→ **WHAT YOU HAVE TO DO**:
Transcribe the data underneath exactly. No images belong in your version.

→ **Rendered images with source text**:

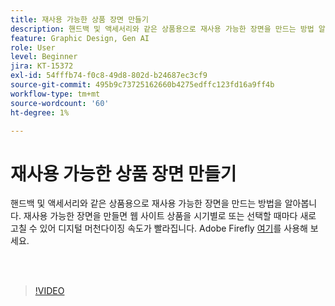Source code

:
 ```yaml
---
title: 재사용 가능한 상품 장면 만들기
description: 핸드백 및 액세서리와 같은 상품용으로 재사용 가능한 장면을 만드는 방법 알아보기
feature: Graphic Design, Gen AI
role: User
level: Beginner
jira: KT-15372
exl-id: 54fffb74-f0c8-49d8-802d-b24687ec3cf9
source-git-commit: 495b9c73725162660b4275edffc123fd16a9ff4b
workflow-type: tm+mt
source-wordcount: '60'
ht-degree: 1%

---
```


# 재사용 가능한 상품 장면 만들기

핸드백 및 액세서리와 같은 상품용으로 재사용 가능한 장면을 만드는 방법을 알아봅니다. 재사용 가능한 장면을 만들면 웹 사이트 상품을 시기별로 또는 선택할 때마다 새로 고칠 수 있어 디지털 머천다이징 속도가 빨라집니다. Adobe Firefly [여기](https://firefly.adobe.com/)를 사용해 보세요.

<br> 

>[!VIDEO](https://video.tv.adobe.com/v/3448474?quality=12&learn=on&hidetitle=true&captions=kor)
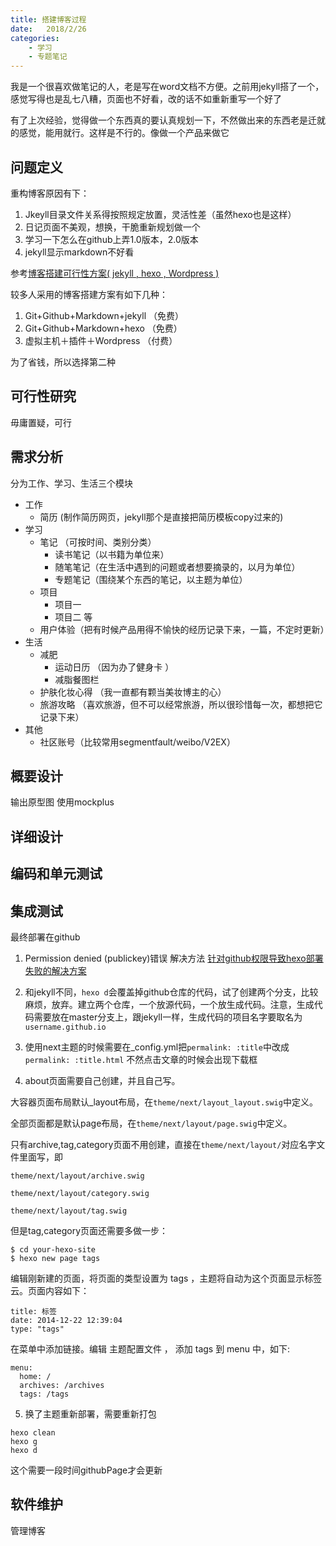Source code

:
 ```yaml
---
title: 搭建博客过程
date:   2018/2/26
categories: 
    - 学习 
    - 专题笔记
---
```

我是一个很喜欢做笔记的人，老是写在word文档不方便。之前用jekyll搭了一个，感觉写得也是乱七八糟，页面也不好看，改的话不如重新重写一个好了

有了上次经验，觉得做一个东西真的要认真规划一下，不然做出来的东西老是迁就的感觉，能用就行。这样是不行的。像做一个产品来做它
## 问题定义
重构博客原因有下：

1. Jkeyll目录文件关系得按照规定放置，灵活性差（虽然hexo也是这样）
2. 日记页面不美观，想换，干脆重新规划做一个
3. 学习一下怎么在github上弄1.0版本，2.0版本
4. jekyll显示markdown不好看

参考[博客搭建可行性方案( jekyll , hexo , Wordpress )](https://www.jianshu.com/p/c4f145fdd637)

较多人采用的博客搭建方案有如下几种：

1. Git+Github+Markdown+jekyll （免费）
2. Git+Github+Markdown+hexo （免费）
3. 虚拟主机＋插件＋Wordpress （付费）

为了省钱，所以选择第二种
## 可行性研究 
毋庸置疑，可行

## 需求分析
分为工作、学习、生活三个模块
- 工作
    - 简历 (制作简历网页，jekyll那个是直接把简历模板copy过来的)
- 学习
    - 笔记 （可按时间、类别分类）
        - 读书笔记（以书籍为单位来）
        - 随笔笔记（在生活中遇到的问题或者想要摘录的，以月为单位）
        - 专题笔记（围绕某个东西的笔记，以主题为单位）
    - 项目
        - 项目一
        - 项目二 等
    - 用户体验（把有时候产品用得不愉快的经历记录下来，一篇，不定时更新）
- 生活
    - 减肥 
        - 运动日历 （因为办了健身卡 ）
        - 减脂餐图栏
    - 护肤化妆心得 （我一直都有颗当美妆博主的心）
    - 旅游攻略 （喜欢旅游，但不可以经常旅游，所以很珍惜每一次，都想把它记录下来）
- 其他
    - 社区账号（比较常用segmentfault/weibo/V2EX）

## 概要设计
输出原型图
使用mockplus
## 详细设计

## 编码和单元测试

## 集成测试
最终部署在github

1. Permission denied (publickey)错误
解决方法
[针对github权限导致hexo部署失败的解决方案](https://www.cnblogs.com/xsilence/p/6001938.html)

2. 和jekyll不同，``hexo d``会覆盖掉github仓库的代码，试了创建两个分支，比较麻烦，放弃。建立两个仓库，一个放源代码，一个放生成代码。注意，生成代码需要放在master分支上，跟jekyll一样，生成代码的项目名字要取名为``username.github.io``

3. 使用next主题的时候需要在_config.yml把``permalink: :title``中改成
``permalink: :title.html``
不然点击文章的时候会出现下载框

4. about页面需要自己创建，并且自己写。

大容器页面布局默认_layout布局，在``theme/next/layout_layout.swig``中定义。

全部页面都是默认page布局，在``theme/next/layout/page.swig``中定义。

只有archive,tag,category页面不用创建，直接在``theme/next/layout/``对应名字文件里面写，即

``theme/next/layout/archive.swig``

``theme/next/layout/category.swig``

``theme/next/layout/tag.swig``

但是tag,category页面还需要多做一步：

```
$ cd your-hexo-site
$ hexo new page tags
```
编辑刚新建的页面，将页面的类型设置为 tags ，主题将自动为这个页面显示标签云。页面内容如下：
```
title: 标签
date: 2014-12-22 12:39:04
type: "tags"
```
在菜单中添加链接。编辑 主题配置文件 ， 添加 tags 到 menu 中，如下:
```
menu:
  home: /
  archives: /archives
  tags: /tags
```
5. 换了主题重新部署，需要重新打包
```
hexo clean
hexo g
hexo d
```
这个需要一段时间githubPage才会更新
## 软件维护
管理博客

→ **SOLUTION FOR THIS EXERCISE**:
Source code

:
 ```yaml
---
title: 재사용 가능한 상품 장면 만들기
description: 핸드백 및 액세서리와 같은 상품용으로 재사용 가능한 장면을 만드는 방법 알아보기
feature: Graphic Design, Gen AI
role: User
level: Beginner
jira: KT-15372
exl-id: 54fffb74-f0c8-49d8-802d-b24687ec3cf9
source-git-commit: 495b9c73725162660b4275edffc123fd16a9ff4b
workflow-type: tm+mt
source-wordcount: '60'
ht-degree: 1%

---
```


# 재사용 가능한 상품 장면 만들기

핸드백 및 액세서리와 같은 상품용으로 재사용 가능한 장면을 만드는 방법을 알아봅니다. 재사용 가능한 장면을 만들면 웹 사이트 상품을 시기별로 또는 선택할 때마다 새로 고칠 수 있어 디지털 머천다이징 속도가 빨라집니다. Adobe Firefly [여기](https://firefly.adobe.com/)를 사용해 보세요.

<br> 

>[!VIDEO](https://video.tv.adobe.com/v/3448474?quality=12&learn=on&hidetitle=true&captions=kor)
Source code

:
 ```yaml
---
title: 搭建博客过程
date:   2018/2/26
categories: 
    - 学习 
    - 专题笔记
---
```

我是一个很喜欢做笔记的人，老是写在word文档不方便。之前用jekyll搭了一个，感觉写得也是乱七八糟，页面也不好看，改的话不如重新重写一个好了

有了上次经验，觉得做一个东西真的要认真规划一下，不然做出来的东西老是迁就的感觉，能用就行。这样是不行的。像做一个产品来做它
## 问题定义
重构博客原因有下：

1. Jkeyll目录文件关系得按照规定放置，灵活性差（虽然hexo也是这样）
2. 日记页面不美观，想换，干脆重新规划做一个
3. 学习一下怎么在github上弄1.0版本，2.0版本
4. jekyll显示markdown不好看

参考[博客搭建可行性方案( jekyll , hexo , Wordpress )](https://www.jianshu.com/p/c4f145fdd637)

较多人采用的博客搭建方案有如下几种：

1. Git+Github+Markdown+jekyll （免费）
2. Git+Github+Markdown+hexo （免费）
3. 虚拟主机＋插件＋Wordpress （付费）

为了省钱，所以选择第二种
## 可行性研究 
毋庸置疑，可行

## 需求分析
分为工作、学习、生活三个模块
- 工作
    - 简历 (制作简历网页，jekyll那个是直接把简历模板copy过来的)
- 学习
    - 笔记 （可按时间、类别分类）
        - 读书笔记（以书籍为单位来）
        - 随笔笔记（在生活中遇到的问题或者想要摘录的，以月为单位）
        - 专题笔记（围绕某个东西的笔记，以主题为单位）
    - 项目
        - 项目一
        - 项目二 等
    - 用户体验（把有时候产品用得不愉快的经历记录下来，一篇，不定时更新）
- 生活
    - 减肥 
        - 运动日历 （因为办了健身卡 ）
        - 减脂餐图栏
    - 护肤化妆心得 （我一直都有颗当美妆博主的心）
    - 旅游攻略 （喜欢旅游，但不可以经常旅游，所以很珍惜每一次，都想把它记录下来）
- 其他
    - 社区账号（比较常用segmentfault/weibo/V2EX）

## 概要设计
输出原型图
使用mockplus
## 详细设计

## 编码和单元测试

## 集成测试
最终部署在github

1. Permission denied (publickey)错误
解决方法
[针对github权限导致hexo部署失败的解决方案](https://www.cnblogs.com/xsilence/p/6001938.html)

2. 和jekyll不同，``hexo d``会覆盖掉github仓库的代码，试了创建两个分支，比较麻烦，放弃。建立两个仓库，一个放源代码，一个放生成代码。注意，生成代码需要放在master分支上，跟jekyll一样，生成代码的项目名字要取名为``username.github.io``

3. 使用next主题的时候需要在_config.yml把``permalink: :title``中改成
``permalink: :title.html``
不然点击文章的时候会出现下载框

4. about页面需要自己创建，并且自己写。

大容器页面布局默认_layout布局，在``theme/next/layout_layout.swig``中定义。

全部页面都是默认page布局，在``theme/next/layout/page.swig``中定义。

只有archive,tag,category页面不用创建，直接在``theme/next/layout/``对应名字文件里面写，即

``theme/next/layout/archive.swig``

``theme/next/layout/category.swig``

``theme/next/layout/tag.swig``

但是tag,category页面还需要多做一步：

```
$ cd your-hexo-site
$ hexo new page tags
```
编辑刚新建的页面，将页面的类型设置为 tags ，主题将自动为这个页面显示标签云。页面内容如下：
```
title: 标签
date: 2014-12-22 12:39:04
type: "tags"
```
在菜单中添加链接。编辑 主题配置文件 ， 添加 tags 到 menu 中，如下:
```
menu:
  home: /
  archives: /archives
  tags: /tags
```
5. 换了主题重新部署，需要重新打包
```
hexo clean
hexo g
hexo d
```
这个需要一段时间githubPage才会更新
## 软件维护
管理博客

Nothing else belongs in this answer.